§ Task inputs

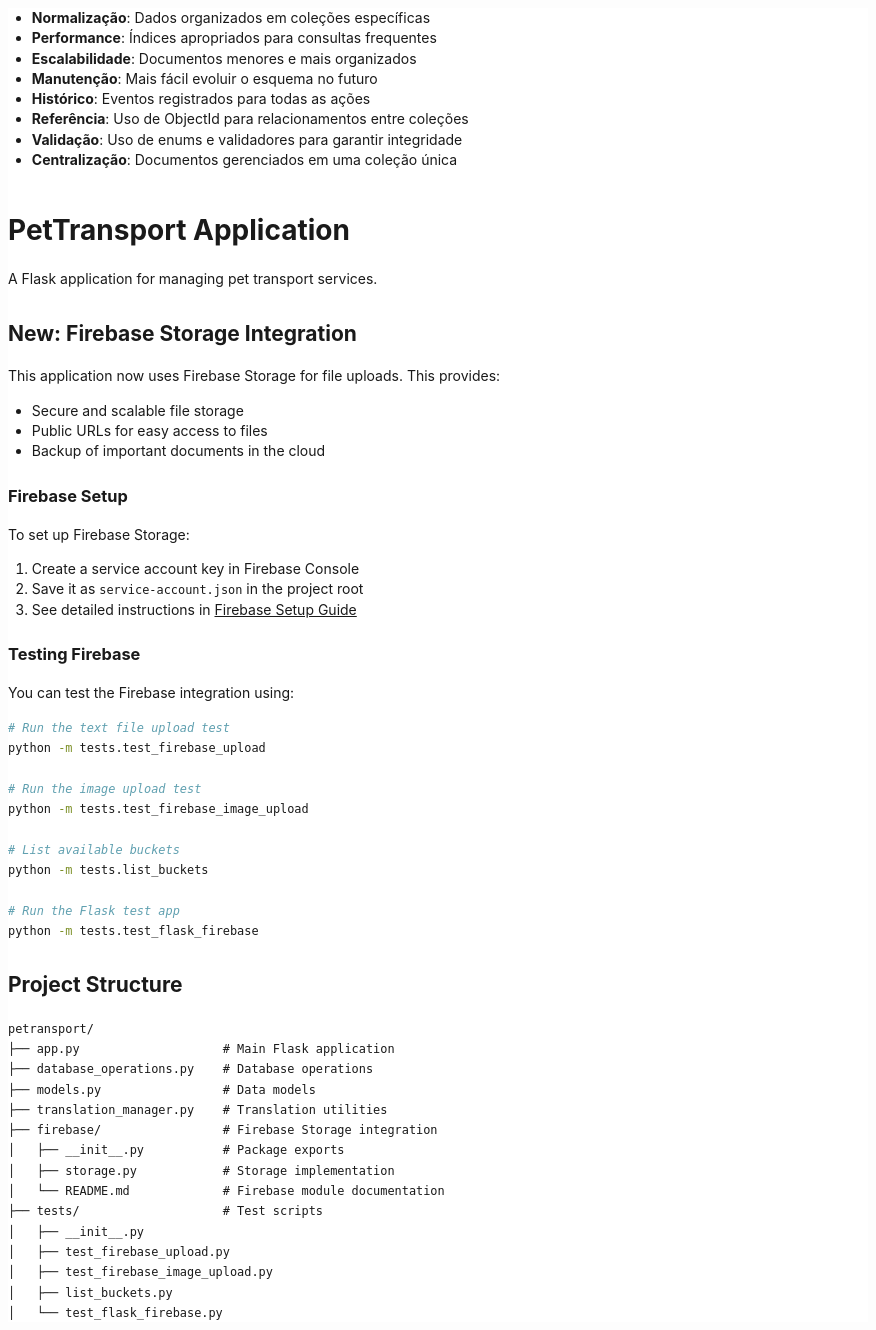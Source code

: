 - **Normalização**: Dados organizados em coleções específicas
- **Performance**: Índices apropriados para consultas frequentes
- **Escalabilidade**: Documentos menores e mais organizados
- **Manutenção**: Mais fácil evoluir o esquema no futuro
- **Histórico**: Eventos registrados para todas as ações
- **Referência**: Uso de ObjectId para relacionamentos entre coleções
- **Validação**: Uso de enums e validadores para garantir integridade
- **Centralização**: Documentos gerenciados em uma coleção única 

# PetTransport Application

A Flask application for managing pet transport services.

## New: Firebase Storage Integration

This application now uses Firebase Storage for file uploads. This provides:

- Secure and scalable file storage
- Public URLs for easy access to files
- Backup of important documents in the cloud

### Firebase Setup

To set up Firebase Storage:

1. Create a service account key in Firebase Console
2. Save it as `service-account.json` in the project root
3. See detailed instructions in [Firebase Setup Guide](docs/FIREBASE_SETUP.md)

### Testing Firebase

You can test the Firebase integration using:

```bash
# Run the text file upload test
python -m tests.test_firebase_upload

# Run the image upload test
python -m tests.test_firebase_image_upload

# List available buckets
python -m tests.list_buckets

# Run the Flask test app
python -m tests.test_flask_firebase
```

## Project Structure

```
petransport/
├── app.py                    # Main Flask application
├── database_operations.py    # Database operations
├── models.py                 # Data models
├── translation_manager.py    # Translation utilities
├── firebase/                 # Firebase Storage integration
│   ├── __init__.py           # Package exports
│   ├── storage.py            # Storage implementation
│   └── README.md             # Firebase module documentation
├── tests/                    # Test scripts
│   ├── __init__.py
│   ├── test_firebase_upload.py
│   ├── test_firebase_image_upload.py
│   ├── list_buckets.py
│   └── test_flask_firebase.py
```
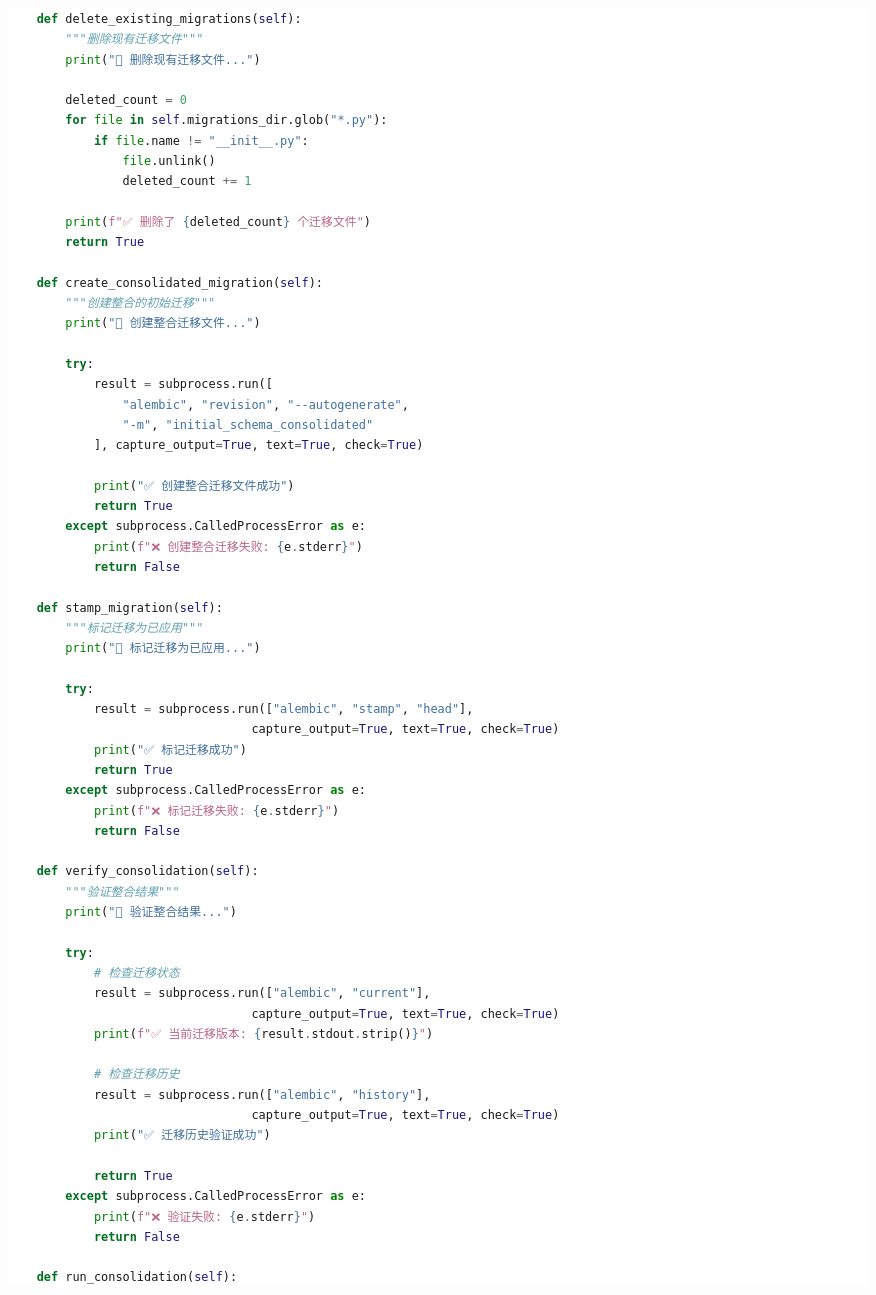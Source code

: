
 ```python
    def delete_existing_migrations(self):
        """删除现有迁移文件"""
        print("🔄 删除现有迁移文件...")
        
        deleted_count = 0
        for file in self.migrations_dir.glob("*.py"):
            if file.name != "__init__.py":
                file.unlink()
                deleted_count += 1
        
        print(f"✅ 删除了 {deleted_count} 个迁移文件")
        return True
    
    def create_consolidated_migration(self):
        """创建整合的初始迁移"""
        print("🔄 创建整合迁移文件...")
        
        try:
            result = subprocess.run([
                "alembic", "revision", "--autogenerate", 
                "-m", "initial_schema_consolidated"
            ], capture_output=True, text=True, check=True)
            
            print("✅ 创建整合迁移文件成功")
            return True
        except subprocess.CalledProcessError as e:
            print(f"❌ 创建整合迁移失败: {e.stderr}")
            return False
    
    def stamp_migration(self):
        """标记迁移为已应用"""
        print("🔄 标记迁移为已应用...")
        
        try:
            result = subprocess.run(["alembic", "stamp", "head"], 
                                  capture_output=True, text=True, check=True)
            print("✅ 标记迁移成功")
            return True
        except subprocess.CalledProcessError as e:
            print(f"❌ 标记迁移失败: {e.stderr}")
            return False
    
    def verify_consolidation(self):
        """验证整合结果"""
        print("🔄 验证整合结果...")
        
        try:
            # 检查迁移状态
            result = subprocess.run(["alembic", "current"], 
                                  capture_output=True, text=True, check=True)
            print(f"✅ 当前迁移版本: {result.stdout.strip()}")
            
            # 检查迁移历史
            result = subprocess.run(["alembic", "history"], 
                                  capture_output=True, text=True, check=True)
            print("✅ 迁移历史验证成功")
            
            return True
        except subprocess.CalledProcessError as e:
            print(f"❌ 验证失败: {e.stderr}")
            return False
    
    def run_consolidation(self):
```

---

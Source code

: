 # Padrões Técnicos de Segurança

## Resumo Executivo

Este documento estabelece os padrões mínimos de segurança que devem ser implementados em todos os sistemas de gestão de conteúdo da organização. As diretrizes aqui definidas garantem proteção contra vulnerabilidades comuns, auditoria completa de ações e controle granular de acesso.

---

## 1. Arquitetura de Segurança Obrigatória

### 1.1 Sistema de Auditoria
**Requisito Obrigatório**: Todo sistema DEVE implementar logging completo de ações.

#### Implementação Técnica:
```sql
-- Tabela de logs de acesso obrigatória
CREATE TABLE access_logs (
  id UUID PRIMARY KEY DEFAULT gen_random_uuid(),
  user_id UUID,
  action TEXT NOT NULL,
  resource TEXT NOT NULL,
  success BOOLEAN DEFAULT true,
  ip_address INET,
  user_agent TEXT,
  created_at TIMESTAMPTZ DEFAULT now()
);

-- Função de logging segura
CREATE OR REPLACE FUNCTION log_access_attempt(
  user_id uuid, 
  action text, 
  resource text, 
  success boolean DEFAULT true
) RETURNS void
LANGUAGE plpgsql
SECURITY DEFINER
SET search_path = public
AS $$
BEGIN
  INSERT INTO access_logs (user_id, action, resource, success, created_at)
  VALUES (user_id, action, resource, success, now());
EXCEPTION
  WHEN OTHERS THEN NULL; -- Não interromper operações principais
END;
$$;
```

§ Problem statement
Wherever a line in the records contains the word "subprocess", copy that line.

§ Response
            result = subprocess.run([
        except subprocess.CalledProcessError as e:
            result = subprocess.run(["alembic", "stamp", "head"], 
        except subprocess.CalledProcessError as e:
            result = subprocess.run(["alembic", "current"], 
            result = subprocess.run(["alembic", "history"], 
        except subprocess.CalledProcessError as e:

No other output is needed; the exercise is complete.